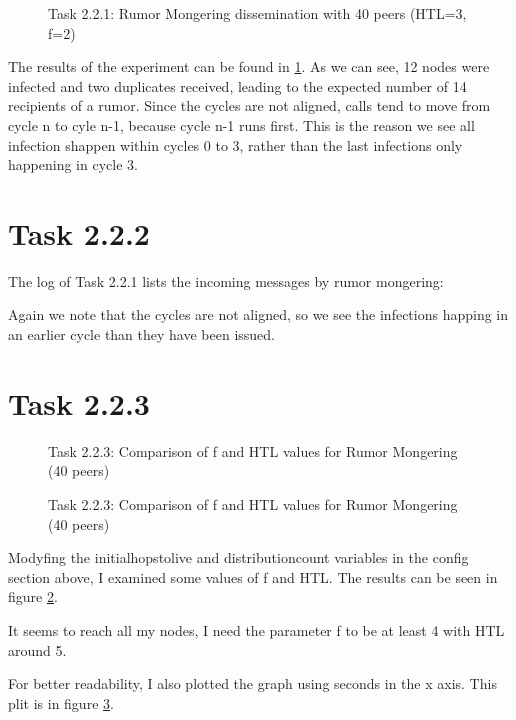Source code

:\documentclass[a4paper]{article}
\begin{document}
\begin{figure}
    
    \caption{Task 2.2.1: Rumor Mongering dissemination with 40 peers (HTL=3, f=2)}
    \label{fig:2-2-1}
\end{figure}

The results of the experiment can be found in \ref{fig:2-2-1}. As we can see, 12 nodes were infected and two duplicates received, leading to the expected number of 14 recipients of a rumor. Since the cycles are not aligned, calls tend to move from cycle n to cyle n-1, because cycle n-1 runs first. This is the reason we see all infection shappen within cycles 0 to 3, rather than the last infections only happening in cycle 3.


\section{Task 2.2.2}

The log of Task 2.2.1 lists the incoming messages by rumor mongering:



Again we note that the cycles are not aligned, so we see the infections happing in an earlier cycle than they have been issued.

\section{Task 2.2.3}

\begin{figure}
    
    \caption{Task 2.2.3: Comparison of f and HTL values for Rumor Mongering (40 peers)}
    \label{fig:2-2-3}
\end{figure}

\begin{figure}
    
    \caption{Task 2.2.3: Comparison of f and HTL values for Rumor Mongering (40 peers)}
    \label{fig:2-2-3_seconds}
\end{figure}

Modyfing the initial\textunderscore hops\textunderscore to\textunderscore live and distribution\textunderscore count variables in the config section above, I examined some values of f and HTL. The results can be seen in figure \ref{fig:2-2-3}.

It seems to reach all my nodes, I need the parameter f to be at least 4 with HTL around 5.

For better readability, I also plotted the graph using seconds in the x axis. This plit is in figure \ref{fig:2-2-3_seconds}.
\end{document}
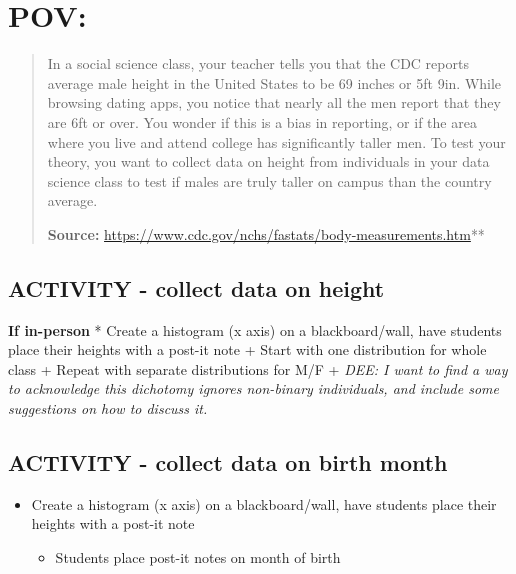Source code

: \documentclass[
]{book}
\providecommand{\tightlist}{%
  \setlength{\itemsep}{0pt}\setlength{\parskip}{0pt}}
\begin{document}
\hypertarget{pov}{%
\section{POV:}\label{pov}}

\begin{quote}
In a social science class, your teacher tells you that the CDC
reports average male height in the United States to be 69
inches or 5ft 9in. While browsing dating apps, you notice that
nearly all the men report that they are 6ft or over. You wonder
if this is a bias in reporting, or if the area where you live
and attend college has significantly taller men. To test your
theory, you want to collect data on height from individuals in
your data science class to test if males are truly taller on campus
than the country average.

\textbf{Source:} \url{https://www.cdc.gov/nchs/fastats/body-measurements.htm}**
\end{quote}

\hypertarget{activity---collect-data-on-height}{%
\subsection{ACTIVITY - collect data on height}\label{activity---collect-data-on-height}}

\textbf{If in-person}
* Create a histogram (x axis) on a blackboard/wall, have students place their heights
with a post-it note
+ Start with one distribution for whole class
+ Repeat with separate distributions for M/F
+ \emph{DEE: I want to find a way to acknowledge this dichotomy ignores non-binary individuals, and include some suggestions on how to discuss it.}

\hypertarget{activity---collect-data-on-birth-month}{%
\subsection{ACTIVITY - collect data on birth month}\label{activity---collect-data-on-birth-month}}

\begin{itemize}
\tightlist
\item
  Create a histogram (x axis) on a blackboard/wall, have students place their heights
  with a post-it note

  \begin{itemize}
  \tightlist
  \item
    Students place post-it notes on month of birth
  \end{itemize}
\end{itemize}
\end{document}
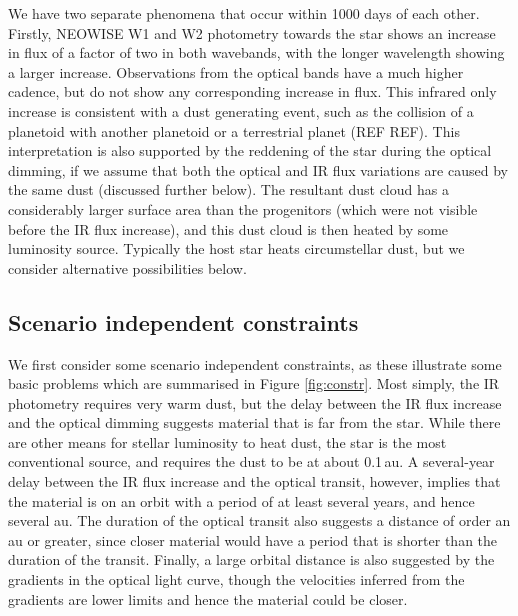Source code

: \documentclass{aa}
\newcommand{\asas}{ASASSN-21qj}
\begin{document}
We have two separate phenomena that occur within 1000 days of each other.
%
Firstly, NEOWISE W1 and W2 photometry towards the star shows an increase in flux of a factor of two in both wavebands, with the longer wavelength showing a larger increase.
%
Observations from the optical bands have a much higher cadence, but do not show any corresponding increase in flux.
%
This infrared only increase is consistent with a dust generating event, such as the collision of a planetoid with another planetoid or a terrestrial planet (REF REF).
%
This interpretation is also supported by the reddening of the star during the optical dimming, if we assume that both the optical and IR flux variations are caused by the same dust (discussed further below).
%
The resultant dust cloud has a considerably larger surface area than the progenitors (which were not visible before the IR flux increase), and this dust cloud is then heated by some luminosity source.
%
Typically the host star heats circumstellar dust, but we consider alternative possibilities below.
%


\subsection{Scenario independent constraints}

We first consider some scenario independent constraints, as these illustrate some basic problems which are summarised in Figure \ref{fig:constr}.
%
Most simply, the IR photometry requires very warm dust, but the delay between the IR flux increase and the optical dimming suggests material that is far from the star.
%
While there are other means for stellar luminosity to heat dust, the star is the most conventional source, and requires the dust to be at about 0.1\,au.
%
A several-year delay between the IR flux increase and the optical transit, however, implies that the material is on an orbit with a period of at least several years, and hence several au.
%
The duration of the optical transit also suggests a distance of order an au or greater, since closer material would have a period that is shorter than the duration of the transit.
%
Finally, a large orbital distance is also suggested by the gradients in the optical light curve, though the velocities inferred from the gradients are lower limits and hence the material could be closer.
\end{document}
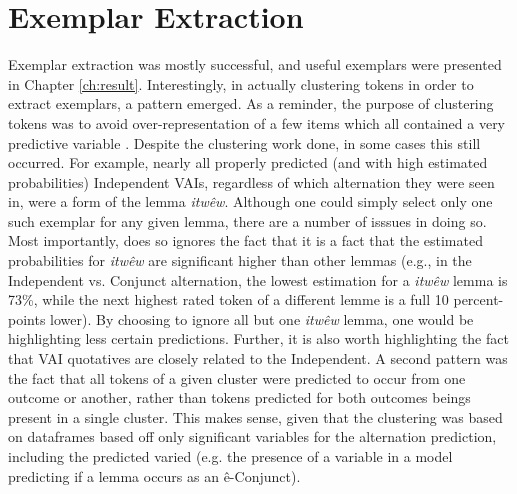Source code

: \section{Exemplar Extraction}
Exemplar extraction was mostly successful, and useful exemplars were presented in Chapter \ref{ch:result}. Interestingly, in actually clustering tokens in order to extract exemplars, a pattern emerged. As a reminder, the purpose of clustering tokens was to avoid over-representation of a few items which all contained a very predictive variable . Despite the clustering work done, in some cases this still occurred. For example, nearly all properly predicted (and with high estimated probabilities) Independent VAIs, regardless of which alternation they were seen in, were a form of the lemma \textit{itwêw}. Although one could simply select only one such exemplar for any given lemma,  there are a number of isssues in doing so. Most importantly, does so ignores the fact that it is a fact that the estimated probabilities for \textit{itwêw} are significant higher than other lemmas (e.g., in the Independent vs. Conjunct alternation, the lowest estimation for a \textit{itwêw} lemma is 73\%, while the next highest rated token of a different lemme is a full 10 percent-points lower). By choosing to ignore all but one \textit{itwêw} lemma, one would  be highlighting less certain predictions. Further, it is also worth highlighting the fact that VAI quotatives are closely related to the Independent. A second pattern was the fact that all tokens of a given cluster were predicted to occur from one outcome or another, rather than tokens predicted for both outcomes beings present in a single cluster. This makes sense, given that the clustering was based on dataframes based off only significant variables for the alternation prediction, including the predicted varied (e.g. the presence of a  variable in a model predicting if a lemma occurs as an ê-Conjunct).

######

Take the records above and transcribe them exactly, dropping every picture.

Source code

:\documentclass[a4paper]{article}
\begin{document}
\begin{figure}
    
    \caption{Task 2.2.1: Rumor Mongering dissemination with 40 peers (HTL=3, f=2)}
    \label{fig:2-2-1}
\end{figure}

The results of the experiment can be found in \ref{fig:2-2-1}. As we can see, 12 nodes were infected and two duplicates received, leading to the expected number of 14 recipients of a rumor. Since the cycles are not aligned, calls tend to move from cycle n to cyle n-1, because cycle n-1 runs first. This is the reason we see all infection shappen within cycles 0 to 3, rather than the last infections only happening in cycle 3.


\section{Task 2.2.2}

The log of Task 2.2.1 lists the incoming messages by rumor mongering:



Again we note that the cycles are not aligned, so we see the infections happing in an earlier cycle than they have been issued.

\section{Task 2.2.3}

\begin{figure}
    
    \caption{Task 2.2.3: Comparison of f and HTL values for Rumor Mongering (40 peers)}
    \label{fig:2-2-3}
\end{figure}

\begin{figure}
    
    \caption{Task 2.2.3: Comparison of f and HTL values for Rumor Mongering (40 peers)}
    \label{fig:2-2-3_seconds}
\end{figure}

Modyfing the initial\textunderscore hops\textunderscore to\textunderscore live and distribution\textunderscore count variables in the config section above, I examined some values of f and HTL. The results can be seen in figure \ref{fig:2-2-3}.

It seems to reach all my nodes, I need the parameter f to be at least 4 with HTL around 5.

For better readability, I also plotted the graph using seconds in the x axis. This plit is in figure \ref{fig:2-2-3_seconds}.
\end{document}
Source code

: \documentclass[
]{book}
\providecommand{\tightlist}{%
  \setlength{\itemsep}{0pt}\setlength{\parskip}{0pt}}
\begin{document}
\hypertarget{pov}{%
\section{POV:}\label{pov}}

\begin{quote}
In a social science class, your teacher tells you that the CDC
reports average male height in the United States to be 69
inches or 5ft 9in. While browsing dating apps, you notice that
nearly all the men report that they are 6ft or over. You wonder
if this is a bias in reporting, or if the area where you live
and attend college has significantly taller men. To test your
theory, you want to collect data on height from individuals in
your data science class to test if males are truly taller on campus
than the country average.

\textbf{Source:} \url{https://www.cdc.gov/nchs/fastats/body-measurements.htm}**
\end{quote}

\hypertarget{activity---collect-data-on-height}{%
\subsection{ACTIVITY - collect data on height}\label{activity---collect-data-on-height}}

\textbf{If in-person}
* Create a histogram (x axis) on a blackboard/wall, have students place their heights
with a post-it note
+ Start with one distribution for whole class
+ Repeat with separate distributions for M/F
+ \emph{DEE: I want to find a way to acknowledge this dichotomy ignores non-binary individuals, and include some suggestions on how to discuss it.}

\hypertarget{activity---collect-data-on-birth-month}{%
\subsection{ACTIVITY - collect data on birth month}\label{activity---collect-data-on-birth-month}}

\begin{itemize}
\tightlist
\item
  Create a histogram (x axis) on a blackboard/wall, have students place their heights
  with a post-it note

  \begin{itemize}
  \tightlist
  \item
    Students place post-it notes on month of birth
  \end{itemize}
\end{itemize}
\end{document}
Source code

: \documentclass{aa}
\newcommand{\asas}{ASASSN-21qj}
\begin{document}
We have two separate phenomena that occur within 1000 days of each other.
%
Firstly, NEOWISE W1 and W2 photometry towards the star shows an increase in flux of a factor of two in both wavebands, with the longer wavelength showing a larger increase.
%
Observations from the optical bands have a much higher cadence, but do not show any corresponding increase in flux.
%
This infrared only increase is consistent with a dust generating event, such as the collision of a planetoid with another planetoid or a terrestrial planet (REF REF).
%
This interpretation is also supported by the reddening of the star during the optical dimming, if we assume that both the optical and IR flux variations are caused by the same dust (discussed further below).
%
The resultant dust cloud has a considerably larger surface area than the progenitors (which were not visible before the IR flux increase), and this dust cloud is then heated by some luminosity source.
%
Typically the host star heats circumstellar dust, but we consider alternative possibilities below.
%


\subsection{Scenario independent constraints}

We first consider some scenario independent constraints, as these illustrate some basic problems which are summarised in Figure \ref{fig:constr}.
%
Most simply, the IR photometry requires very warm dust, but the delay between the IR flux increase and the optical dimming suggests material that is far from the star.
%
While there are other means for stellar luminosity to heat dust, the star is the most conventional source, and requires the dust to be at about 0.1\,au.
%
A several-year delay between the IR flux increase and the optical transit, however, implies that the material is on an orbit with a period of at least several years, and hence several au.
%
The duration of the optical transit also suggests a distance of order an au or greater, since closer material would have a period that is shorter than the duration of the transit.
%
Finally, a large orbital distance is also suggested by the gradients in the optical light curve, though the velocities inferred from the gradients are lower limits and hence the material could be closer.
\end{document}
Source code

: \section{Exemplar Extraction}
Exemplar extraction was mostly successful, and useful exemplars were presented in Chapter \ref{ch:result}. Interestingly, in actually clustering tokens in order to extract exemplars, a pattern emerged. As a reminder, the purpose of clustering tokens was to avoid over-representation of a few items which all contained a very predictive variable . Despite the clustering work done, in some cases this still occurred. For example, nearly all properly predicted (and with high estimated probabilities) Independent VAIs, regardless of which alternation they were seen in, were a form of the lemma \textit{itwêw}. Although one could simply select only one such exemplar for any given lemma,  there are a number of isssues in doing so. Most importantly, does so ignores the fact that it is a fact that the estimated probabilities for \textit{itwêw} are significant higher than other lemmas (e.g., in the Independent vs. Conjunct alternation, the lowest estimation for a \textit{itwêw} lemma is 73\%, while the next highest rated token of a different lemme is a full 10 percent-points lower). By choosing to ignore all but one \textit{itwêw} lemma, one would  be highlighting less certain predictions. Further, it is also worth highlighting the fact that VAI quotatives are closely related to the Independent. A second pattern was the fact that all tokens of a given cluster were predicted to occur from one outcome or another, rather than tokens predicted for both outcomes beings present in a single cluster. This makes sense, given that the clustering was based on dataframes based off only significant variables for the alternation prediction, including the predicted varied (e.g. the presence of a  variable in a model predicting if a lemma occurs as an ê-Conjunct).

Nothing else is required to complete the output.